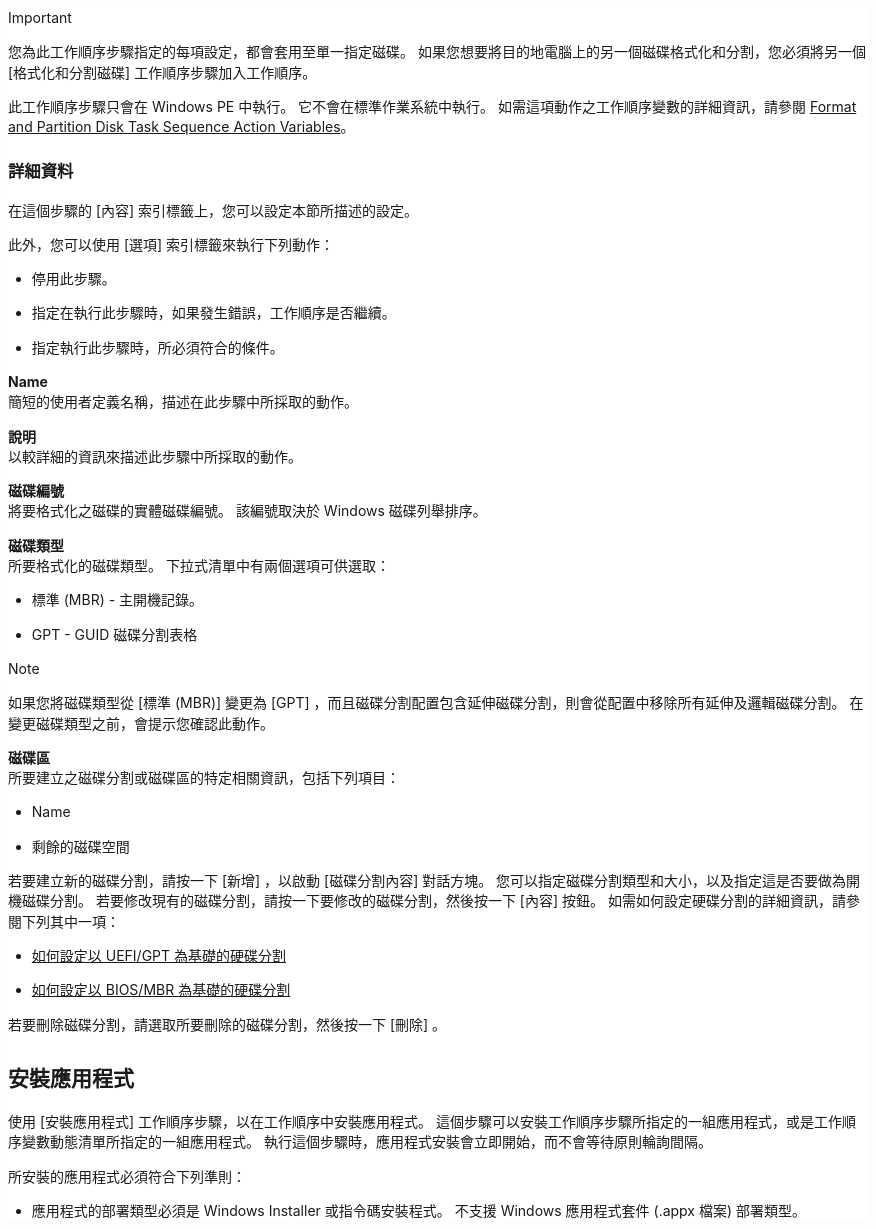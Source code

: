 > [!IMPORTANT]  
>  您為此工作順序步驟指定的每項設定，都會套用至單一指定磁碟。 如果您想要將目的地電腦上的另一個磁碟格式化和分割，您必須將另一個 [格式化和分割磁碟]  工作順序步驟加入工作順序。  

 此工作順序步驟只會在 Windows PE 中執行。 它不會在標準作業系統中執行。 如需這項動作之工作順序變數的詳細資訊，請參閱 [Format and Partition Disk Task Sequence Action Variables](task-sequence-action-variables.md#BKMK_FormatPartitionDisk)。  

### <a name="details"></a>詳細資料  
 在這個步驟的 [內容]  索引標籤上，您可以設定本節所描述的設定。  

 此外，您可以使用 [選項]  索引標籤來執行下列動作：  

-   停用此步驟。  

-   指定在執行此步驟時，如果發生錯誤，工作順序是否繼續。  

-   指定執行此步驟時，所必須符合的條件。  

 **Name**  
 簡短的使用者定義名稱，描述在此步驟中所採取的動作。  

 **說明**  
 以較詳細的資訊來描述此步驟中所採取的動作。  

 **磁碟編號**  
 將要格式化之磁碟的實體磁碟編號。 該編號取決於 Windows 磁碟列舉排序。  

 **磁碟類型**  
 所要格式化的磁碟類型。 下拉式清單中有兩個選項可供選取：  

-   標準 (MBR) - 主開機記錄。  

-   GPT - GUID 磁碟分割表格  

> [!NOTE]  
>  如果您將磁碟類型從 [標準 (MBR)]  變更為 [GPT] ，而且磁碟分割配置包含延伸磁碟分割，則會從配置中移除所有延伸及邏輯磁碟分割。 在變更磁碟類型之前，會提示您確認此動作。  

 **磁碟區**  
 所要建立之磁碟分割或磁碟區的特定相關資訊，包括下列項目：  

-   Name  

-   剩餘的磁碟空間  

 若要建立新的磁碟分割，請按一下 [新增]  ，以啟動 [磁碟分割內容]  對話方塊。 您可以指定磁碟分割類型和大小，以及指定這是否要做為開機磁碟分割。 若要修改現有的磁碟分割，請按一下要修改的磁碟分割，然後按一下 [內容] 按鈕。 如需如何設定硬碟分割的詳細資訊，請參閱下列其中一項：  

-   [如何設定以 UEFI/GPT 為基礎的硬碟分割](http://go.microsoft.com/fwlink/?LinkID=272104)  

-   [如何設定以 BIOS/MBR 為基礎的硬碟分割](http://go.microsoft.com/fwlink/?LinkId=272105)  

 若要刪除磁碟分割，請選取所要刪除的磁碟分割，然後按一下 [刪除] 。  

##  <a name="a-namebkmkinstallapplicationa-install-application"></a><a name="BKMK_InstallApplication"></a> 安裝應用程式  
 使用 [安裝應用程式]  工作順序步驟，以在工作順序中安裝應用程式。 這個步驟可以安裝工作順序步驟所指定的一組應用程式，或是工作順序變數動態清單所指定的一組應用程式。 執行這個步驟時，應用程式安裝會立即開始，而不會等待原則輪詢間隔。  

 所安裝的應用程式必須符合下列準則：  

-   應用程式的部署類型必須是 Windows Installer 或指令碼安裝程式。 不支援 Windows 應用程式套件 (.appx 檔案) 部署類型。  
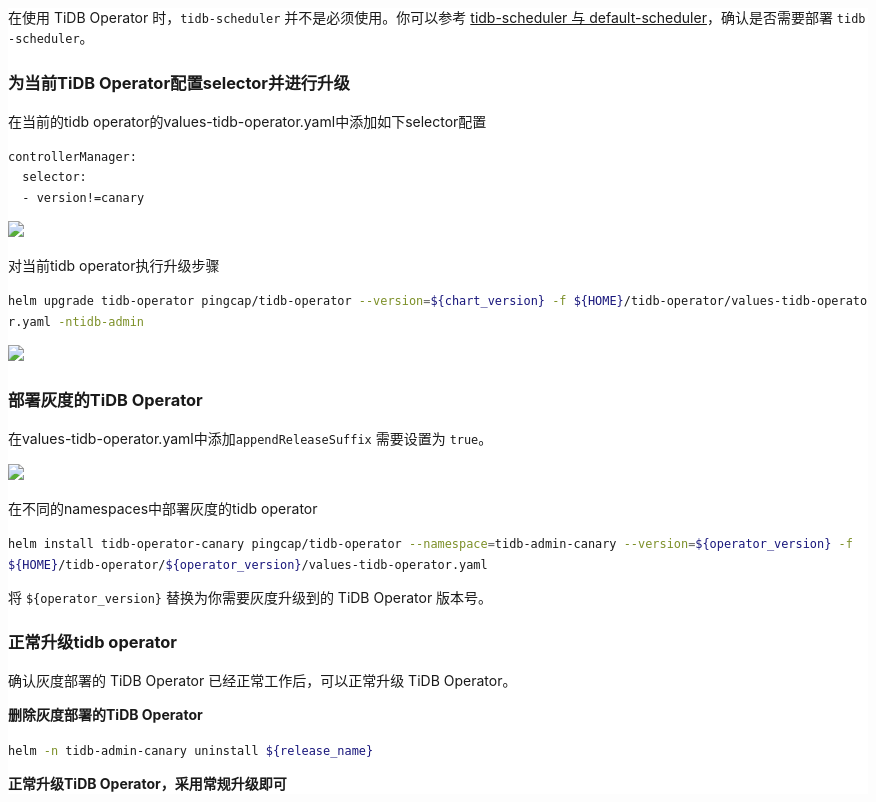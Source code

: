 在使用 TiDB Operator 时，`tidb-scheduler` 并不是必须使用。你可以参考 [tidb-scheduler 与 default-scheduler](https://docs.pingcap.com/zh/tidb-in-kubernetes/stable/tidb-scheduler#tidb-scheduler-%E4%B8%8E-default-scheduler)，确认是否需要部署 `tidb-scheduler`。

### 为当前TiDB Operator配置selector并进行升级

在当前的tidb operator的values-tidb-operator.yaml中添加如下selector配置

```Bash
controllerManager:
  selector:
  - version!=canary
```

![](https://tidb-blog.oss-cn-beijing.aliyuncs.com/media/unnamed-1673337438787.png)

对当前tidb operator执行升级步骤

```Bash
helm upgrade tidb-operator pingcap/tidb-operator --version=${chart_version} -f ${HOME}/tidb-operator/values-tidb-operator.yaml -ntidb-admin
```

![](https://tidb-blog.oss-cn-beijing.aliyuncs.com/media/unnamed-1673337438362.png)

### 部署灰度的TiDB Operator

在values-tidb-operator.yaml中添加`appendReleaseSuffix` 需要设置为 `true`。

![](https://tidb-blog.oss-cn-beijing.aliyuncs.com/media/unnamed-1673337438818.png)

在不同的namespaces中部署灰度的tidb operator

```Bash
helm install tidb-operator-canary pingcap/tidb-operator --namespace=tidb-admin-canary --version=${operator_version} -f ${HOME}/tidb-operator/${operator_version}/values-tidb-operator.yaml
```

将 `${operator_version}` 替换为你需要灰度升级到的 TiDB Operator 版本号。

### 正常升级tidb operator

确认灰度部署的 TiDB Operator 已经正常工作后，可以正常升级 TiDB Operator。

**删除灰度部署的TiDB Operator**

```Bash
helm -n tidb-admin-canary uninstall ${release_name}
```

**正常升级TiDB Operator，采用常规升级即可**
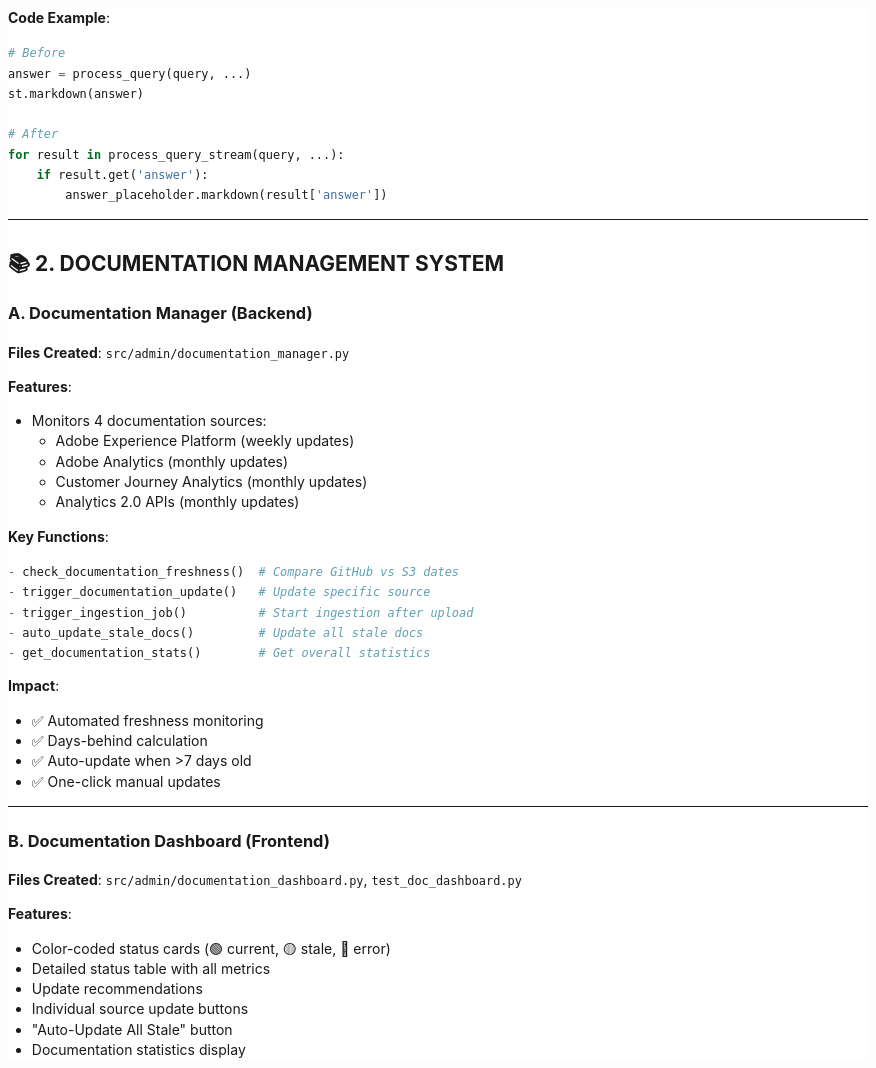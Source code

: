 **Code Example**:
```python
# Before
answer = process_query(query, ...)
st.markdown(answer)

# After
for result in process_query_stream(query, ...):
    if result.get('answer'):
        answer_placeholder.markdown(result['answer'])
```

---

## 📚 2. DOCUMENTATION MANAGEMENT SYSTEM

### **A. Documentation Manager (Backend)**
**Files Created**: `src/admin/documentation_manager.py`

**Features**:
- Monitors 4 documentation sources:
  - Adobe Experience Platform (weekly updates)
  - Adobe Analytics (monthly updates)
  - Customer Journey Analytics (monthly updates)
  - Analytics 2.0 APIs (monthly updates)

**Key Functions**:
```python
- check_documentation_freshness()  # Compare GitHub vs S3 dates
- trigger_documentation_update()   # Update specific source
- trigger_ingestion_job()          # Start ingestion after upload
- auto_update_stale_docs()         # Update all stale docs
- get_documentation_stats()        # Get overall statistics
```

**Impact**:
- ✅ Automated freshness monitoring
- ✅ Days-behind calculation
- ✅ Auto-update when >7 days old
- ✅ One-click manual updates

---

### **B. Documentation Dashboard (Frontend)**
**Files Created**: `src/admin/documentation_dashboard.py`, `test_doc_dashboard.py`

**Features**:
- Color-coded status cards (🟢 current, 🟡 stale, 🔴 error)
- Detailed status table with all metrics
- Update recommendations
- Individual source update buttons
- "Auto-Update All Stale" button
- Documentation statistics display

◇ ◇ ◇ ◇ ◇ ◇ ◇

*What the exercise asks*.
May I have only the lines from the start of the data through the line containing "所要格式化的磁碟類型。 下拉式清單中有兩個選項可供選取：", both included, reproduced exactly and without the pictures?

*Response to the task*.
Source code

: > [!IMPORTANT]  
>  您為此工作順序步驟指定的每項設定，都會套用至單一指定磁碟。 如果您想要將目的地電腦上的另一個磁碟格式化和分割，您必須將另一個 [格式化和分割磁碟]  工作順序步驟加入工作順序。  

 此工作順序步驟只會在 Windows PE 中執行。 它不會在標準作業系統中執行。 如需這項動作之工作順序變數的詳細資訊，請參閱 [Format and Partition Disk Task Sequence Action Variables](task-sequence-action-variables.md#BKMK_FormatPartitionDisk)。  

### <a name="details"></a>詳細資料  
 在這個步驟的 [內容]  索引標籤上，您可以設定本節所描述的設定。  

 此外，您可以使用 [選項]  索引標籤來執行下列動作：  

-   停用此步驟。  

-   指定在執行此步驟時，如果發生錯誤，工作順序是否繼續。  

-   指定執行此步驟時，所必須符合的條件。  

 **Name**  
 簡短的使用者定義名稱，描述在此步驟中所採取的動作。  

 **說明**  
 以較詳細的資訊來描述此步驟中所採取的動作。  

 **磁碟編號**  
 將要格式化之磁碟的實體磁碟編號。 該編號取決於 Windows 磁碟列舉排序。  

 **磁碟類型**  
 所要格式化的磁碟類型。 下拉式清單中有兩個選項可供選取：  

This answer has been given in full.